[Extracted records]
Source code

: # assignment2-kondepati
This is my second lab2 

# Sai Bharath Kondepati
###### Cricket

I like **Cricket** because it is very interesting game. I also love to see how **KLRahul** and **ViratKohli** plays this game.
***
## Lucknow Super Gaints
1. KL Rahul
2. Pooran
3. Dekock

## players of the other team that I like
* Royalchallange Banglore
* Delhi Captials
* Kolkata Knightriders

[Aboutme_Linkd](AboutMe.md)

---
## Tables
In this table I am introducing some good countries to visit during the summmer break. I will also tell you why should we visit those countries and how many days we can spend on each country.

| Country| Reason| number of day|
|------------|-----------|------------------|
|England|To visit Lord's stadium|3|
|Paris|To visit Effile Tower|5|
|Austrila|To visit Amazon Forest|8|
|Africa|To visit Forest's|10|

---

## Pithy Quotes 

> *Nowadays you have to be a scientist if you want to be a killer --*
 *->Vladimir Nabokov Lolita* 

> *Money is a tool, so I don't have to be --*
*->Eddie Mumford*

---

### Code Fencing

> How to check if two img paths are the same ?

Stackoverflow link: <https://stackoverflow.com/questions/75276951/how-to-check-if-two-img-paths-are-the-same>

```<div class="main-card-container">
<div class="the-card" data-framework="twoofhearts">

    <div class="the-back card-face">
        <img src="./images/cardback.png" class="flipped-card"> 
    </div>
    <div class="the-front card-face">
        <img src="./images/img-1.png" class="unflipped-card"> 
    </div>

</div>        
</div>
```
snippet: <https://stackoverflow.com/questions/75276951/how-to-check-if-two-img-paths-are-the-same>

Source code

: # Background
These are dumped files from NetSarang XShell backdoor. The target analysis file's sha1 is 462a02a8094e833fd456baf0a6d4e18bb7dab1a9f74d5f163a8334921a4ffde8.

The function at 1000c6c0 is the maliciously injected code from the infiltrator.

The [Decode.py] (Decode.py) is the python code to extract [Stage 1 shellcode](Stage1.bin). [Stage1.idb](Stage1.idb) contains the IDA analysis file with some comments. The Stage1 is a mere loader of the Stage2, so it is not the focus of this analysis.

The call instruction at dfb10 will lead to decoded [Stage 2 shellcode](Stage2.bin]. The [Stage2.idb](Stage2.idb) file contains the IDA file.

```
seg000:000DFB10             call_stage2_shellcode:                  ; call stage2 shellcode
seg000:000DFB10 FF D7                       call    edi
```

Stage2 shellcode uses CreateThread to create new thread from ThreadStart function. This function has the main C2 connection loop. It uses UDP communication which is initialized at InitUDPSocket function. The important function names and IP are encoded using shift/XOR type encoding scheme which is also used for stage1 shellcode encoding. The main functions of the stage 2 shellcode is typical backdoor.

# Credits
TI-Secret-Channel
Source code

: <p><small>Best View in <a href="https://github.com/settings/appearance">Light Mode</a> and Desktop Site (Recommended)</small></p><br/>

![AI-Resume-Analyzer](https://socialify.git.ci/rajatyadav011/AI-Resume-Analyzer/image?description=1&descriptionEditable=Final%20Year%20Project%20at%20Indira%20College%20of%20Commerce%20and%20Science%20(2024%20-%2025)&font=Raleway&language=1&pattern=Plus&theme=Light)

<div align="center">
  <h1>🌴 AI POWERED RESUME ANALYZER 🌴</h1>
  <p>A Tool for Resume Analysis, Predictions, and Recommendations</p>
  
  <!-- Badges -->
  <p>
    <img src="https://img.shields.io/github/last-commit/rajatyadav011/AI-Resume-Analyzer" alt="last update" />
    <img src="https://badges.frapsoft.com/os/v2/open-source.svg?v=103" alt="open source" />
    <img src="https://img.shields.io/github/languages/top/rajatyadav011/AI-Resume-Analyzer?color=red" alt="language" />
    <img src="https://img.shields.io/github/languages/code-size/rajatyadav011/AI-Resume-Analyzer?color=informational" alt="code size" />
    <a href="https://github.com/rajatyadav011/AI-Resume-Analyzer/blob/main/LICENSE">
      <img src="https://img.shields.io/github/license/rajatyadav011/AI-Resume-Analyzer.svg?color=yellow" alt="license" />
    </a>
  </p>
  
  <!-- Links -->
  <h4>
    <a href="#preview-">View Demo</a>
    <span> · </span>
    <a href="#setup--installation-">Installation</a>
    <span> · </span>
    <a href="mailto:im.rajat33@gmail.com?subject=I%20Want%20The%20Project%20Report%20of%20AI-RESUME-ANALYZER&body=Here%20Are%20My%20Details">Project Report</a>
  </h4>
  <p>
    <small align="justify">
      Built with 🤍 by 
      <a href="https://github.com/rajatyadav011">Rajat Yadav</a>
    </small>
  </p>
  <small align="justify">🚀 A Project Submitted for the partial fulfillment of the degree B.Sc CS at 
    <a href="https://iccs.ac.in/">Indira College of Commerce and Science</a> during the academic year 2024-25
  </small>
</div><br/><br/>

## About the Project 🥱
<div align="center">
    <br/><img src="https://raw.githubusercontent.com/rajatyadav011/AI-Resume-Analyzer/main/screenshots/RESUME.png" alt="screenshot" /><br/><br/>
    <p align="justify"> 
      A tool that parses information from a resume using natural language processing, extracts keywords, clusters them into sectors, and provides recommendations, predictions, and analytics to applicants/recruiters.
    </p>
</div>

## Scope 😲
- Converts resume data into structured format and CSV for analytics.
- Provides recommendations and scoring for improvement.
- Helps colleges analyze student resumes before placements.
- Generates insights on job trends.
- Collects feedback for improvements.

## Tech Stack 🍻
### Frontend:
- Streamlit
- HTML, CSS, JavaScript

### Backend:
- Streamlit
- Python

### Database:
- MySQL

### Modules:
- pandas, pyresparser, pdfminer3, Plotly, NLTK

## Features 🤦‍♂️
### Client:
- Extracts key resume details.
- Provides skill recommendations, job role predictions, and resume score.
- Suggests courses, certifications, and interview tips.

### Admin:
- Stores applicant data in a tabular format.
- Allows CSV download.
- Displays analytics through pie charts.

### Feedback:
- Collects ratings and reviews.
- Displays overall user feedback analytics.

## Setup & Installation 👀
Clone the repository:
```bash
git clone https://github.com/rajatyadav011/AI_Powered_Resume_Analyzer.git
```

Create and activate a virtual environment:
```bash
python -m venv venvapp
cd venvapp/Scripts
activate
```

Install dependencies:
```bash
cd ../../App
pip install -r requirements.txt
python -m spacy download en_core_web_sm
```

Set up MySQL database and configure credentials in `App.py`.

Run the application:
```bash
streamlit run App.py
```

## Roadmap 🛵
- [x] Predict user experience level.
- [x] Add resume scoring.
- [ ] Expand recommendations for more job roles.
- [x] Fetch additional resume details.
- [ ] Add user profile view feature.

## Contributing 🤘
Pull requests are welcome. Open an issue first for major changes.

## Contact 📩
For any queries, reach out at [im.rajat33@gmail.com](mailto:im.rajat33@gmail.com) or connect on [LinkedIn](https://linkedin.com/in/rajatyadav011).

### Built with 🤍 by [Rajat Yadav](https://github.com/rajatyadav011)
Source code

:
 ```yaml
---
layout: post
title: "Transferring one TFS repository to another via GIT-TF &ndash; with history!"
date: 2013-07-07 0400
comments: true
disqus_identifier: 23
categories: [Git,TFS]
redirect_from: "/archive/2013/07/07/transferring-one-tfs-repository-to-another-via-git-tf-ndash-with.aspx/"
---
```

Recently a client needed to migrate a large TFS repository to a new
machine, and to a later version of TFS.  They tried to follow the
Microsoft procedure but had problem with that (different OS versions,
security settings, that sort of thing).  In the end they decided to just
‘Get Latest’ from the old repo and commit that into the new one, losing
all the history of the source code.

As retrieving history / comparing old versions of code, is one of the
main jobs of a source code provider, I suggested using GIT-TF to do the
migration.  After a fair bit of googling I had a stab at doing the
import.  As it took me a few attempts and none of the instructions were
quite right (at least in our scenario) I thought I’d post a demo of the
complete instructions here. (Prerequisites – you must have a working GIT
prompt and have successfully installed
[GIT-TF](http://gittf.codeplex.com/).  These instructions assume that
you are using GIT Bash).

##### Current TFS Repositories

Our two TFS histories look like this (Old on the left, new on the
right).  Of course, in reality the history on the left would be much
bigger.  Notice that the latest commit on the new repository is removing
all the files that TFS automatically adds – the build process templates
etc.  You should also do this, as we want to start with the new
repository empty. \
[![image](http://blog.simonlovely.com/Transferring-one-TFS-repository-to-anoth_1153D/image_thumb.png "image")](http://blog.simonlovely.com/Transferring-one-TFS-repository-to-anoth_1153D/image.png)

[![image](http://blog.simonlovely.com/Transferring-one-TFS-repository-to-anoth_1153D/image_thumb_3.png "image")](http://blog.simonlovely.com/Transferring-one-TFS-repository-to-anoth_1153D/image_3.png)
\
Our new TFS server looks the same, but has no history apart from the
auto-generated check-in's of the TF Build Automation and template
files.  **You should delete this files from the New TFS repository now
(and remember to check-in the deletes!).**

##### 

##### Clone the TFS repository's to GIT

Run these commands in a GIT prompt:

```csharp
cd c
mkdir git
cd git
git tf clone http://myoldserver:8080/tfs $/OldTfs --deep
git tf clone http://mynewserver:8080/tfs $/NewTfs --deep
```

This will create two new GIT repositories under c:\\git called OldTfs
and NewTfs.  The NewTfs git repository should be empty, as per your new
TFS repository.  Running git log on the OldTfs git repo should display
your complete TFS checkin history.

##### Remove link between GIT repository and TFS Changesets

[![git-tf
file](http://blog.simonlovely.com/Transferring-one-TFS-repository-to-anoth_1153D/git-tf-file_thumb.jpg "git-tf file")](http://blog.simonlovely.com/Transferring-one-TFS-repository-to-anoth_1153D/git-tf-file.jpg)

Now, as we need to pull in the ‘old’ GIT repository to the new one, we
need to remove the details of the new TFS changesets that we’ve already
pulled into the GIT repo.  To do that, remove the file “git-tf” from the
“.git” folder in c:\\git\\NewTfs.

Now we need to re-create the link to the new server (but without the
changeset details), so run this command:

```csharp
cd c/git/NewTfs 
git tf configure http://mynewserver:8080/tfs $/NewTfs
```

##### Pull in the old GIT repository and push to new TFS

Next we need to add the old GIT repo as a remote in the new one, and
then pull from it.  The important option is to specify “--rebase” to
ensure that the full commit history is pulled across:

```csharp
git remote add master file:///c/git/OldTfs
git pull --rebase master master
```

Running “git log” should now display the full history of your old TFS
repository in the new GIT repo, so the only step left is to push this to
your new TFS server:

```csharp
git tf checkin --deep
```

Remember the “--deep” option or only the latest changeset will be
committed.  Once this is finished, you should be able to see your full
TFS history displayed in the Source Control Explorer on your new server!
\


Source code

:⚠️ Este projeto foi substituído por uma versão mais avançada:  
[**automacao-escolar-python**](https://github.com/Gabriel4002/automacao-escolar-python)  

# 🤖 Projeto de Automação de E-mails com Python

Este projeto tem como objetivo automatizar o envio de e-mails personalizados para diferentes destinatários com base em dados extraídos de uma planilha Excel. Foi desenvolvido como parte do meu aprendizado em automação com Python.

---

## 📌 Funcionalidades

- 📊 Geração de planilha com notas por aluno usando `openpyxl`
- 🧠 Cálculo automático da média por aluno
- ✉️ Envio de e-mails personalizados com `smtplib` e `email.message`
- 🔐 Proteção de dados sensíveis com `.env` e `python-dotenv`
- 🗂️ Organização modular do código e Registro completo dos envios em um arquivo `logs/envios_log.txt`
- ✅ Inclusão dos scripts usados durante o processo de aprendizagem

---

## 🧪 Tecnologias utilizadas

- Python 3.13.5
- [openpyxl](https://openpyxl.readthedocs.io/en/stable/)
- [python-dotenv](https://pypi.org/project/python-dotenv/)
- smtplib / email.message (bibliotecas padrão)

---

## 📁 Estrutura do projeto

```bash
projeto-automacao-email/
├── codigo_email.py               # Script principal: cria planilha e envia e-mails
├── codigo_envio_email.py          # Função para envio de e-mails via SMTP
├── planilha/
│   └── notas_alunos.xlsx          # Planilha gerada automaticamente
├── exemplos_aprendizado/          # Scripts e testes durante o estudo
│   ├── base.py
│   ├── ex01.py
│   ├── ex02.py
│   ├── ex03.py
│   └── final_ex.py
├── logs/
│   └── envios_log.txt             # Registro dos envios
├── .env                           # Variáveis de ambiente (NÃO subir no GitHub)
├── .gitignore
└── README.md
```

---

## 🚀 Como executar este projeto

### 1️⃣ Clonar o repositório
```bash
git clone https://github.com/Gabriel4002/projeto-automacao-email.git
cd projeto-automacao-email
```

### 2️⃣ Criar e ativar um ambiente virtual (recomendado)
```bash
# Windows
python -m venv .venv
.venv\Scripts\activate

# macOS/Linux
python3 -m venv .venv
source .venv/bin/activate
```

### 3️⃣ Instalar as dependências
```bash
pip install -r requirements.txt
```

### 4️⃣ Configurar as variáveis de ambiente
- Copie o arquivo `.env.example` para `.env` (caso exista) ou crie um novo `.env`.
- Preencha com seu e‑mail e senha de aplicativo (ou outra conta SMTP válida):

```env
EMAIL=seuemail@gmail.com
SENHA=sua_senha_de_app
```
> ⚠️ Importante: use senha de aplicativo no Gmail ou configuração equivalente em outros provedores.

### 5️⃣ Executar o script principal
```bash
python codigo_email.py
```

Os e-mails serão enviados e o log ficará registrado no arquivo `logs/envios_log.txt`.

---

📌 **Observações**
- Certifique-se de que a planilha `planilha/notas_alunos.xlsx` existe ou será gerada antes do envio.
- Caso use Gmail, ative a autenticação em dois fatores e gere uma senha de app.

[Exercise aim]
Select and copy each line from the data that includes the word "right".

[Solution to the problem]
quite right (at least in our scenario) I thought I’d post a demo of the
right).  Of course, in reality the history on the left would be much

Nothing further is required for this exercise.